Par exemple, un attaquant externe peut utiliser des adresses IP (Internet Protocol) usurpées pour contourner le pare-feu de la victime et accéder à une source non autorisée. Pour ce faire, l’attaquant peut utiliser un renifleur de réseau pour capturer des paquets IP de la machine cible. Un autre appareil est utilisé pour envoyer un message au pare-feu avec l’adresse IP falsifiée. Le pare-feu permet alors d’accéder à la machine de la victime.

Exemple d'attaque par e-mail de mascarade
Dans une attaque de mascarade, l’acteur de la menace envoie un message qui semble provenir d’une source légitime.

Attaque de détournement de session

Une attaque de détournement de session est également appelée attaque de rediffusion de session. Dans celui-ci, l’attaquant tire parti d’une vulnérabilité dans un réseau ou un système informatique et rejoue les informations de session d’un système ou d’un utilisateur précédemment autorisé. L’attaquant vole l’ID de session d’un utilisateur autorisé pour obtenir les informations de connexion de cet utilisateur. L’attaquant peut ensuite utiliser ces informations pour se faire passer pour l’utilisateur autorisé.

Une attaque de détournement de session se produit généralement sur des applications Web et des logiciels qui utilisent des cookies pour l’authentification. Avec l’utilisation de l’ID de session, l’attaquant peut accéder à n’importe quel site et à toutes les données disponibles pour le système ou l’utilisateur usurpé.

Exemple d'attaque d'e-mail de rediffusion
Dans une attaque de détournement, l’acteur de la menace reçoit une copie d’un message et la renvoie au destinataire qui est dupe en pensant qu’elle provient de l’expéditeur d’origine.

Attaque de modification de message

Dans une attaque de modification de message, un intrus modifie les adresses d’en-tête de paquet pour diriger un message vers une destination différente ou pour modifier les données sur une machine cible. Les attaques de modification de message sont généralement des attaques basées sur des e-mails. L’attaquant tire parti des faiblesses de sécurité des protocoles de messagerie pour injecter du contenu malveillant dans le message électronique. L’attaquant peut insérer du contenu malveillant dans le corps du message ou les champs d’en-tête.

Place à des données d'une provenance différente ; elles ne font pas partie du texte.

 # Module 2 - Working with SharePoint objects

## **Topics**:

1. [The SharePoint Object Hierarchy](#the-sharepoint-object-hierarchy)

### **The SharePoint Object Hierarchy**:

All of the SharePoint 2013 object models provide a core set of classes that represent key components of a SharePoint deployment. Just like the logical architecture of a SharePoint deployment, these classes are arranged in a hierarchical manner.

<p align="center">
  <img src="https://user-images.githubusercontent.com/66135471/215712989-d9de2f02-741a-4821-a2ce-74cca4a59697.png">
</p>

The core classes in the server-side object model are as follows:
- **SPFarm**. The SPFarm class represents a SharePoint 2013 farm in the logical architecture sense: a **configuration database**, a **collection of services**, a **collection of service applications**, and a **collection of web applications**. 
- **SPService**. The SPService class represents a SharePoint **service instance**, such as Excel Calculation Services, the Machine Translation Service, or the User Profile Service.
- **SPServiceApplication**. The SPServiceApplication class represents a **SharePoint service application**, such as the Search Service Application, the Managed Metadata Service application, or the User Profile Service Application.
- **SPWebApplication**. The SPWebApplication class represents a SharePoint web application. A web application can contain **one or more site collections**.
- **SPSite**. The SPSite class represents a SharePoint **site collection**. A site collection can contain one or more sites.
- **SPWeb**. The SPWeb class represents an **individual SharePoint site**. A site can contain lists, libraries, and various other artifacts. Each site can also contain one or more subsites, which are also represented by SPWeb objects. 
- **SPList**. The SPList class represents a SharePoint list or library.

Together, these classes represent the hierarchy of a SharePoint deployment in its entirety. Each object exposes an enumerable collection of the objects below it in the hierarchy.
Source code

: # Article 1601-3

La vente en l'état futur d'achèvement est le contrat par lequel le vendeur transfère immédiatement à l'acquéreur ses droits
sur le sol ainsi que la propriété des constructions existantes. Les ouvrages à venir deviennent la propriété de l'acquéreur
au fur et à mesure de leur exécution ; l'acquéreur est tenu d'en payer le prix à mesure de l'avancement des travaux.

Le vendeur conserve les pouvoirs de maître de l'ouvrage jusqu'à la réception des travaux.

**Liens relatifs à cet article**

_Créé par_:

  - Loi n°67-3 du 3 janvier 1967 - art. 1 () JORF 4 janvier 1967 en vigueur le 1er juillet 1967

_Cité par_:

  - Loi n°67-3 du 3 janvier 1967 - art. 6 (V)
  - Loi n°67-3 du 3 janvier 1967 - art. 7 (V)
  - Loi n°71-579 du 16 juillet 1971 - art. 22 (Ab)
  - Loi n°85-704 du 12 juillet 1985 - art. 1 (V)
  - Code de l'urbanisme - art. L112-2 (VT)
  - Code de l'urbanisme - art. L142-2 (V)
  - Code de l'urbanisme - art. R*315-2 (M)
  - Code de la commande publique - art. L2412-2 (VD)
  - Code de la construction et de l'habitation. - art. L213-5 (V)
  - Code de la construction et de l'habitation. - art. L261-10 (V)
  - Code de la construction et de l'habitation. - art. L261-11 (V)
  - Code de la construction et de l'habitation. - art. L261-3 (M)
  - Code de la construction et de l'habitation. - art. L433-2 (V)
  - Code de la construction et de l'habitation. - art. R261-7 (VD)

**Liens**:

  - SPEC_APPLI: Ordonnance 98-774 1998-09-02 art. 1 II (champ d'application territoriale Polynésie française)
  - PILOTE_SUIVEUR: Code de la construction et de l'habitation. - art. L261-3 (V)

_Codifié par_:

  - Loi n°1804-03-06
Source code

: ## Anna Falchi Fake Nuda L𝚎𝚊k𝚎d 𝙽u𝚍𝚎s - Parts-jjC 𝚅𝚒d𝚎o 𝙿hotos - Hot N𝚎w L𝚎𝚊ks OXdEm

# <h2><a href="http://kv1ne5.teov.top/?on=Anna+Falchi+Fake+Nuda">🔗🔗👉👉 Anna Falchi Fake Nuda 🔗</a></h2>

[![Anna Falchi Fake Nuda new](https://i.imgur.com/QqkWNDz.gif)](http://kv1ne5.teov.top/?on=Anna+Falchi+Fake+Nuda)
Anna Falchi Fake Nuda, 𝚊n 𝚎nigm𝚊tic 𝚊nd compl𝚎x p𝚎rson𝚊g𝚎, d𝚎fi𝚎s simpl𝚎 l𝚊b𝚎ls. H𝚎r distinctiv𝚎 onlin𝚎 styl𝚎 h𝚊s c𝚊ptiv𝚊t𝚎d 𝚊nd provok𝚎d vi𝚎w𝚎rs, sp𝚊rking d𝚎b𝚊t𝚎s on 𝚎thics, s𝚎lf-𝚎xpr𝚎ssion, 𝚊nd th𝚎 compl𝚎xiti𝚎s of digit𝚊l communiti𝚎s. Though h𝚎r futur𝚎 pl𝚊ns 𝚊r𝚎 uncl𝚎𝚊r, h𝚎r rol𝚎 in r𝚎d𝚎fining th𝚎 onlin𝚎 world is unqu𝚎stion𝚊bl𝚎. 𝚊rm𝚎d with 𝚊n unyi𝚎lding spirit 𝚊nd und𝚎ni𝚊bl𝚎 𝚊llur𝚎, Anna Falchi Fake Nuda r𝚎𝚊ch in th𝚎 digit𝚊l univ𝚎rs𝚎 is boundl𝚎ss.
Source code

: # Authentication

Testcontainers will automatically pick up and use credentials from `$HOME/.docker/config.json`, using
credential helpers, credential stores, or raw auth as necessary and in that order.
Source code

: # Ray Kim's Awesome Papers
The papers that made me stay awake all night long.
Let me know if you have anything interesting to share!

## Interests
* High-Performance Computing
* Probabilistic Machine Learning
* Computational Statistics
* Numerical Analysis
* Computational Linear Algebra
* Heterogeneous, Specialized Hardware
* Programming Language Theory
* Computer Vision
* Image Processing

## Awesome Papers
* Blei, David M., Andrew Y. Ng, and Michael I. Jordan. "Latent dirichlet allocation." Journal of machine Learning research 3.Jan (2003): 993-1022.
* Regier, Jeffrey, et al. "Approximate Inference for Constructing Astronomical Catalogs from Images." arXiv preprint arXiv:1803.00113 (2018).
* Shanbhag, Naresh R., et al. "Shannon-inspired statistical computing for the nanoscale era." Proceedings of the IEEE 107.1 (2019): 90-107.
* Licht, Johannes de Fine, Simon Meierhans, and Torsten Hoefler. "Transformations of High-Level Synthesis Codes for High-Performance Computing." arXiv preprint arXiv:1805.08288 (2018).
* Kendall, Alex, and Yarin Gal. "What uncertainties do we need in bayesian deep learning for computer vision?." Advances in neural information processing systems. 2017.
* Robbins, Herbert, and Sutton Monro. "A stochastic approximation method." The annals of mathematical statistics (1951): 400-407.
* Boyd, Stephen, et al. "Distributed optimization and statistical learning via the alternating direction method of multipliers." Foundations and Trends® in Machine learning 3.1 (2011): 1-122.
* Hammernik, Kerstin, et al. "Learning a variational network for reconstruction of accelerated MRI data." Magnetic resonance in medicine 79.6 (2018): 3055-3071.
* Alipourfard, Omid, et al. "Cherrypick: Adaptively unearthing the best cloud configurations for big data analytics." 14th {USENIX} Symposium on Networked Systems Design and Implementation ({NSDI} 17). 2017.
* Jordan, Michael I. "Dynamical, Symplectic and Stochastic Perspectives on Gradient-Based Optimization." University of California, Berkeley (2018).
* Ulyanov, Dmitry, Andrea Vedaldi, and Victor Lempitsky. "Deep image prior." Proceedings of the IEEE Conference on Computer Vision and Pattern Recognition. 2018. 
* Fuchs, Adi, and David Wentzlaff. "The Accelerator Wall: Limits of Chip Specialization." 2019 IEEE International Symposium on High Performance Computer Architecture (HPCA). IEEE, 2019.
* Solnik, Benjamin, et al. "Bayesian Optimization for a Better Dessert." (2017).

Exemple d'attaque de modification de message
Avec une attaque de modification de message, l’acteur de la menace intercepte un message, le modifie puis l’envoie au destinataire prévu.

Attaque DoS

Dans une attaque par déni de service (DoS), les attaquants submergent le système, le réseau ou le site Web de la victime avec du trafic réseau, ce qui rend difficile l’accès à ces ressources pour les utilisateurs légitimes. Une attaque DoS peut se produire de deux manières ::

  1. Inondations. L’attaquant inonde l’ordinateur cible avec du trafic Internet au point que le trafic submerge le système cible. Le système cible est incapable de répondre à des demandes ou de traiter des données, ce qui les rend indisponibles pour les utilisateurs légitimes.
  2. Données malformées. Plutôt que de surcharger un système de requêtes, un attaquant peut envoyer de manière stratégique des données que le système d’une victime ne peut pas gérer. Par exemple, une attaque DoS pourrait corrompre la mémoire système, manipuler des champs dans les paquets de protocole réseau ou exploiter des serveurs.
4 signes d'une attaque par déni de service
Connaître les quatre signes d’une attaque par déni de service.

Dans un exploit DoS distribué (DDoS), un grand nombre de systèmes compromis – également appelés botnet ou armée de zombies – attaquent une seule cible avec une attaque DoS. Un DDoS utilise plusieurs périphériques et emplacements pour lancer des requêtes et submerger le système d’une victime de la même manière qu’une attaque DoS.

Que sont les attaques passives ?

Les attaques actives contrastent avec les attaques passives, dans lesquelles une partie non autorisée surveille les réseaux et recherche parfois les ports ouverts et les vulnérabilités. Les attaquants passifs visent à collecter des informations sur la cible; ils ne volent ni ne modifient les données. Cependant, les attaques passives font souvent partie des étapes qu’un attaquant prend pour se préparer à une attaque active.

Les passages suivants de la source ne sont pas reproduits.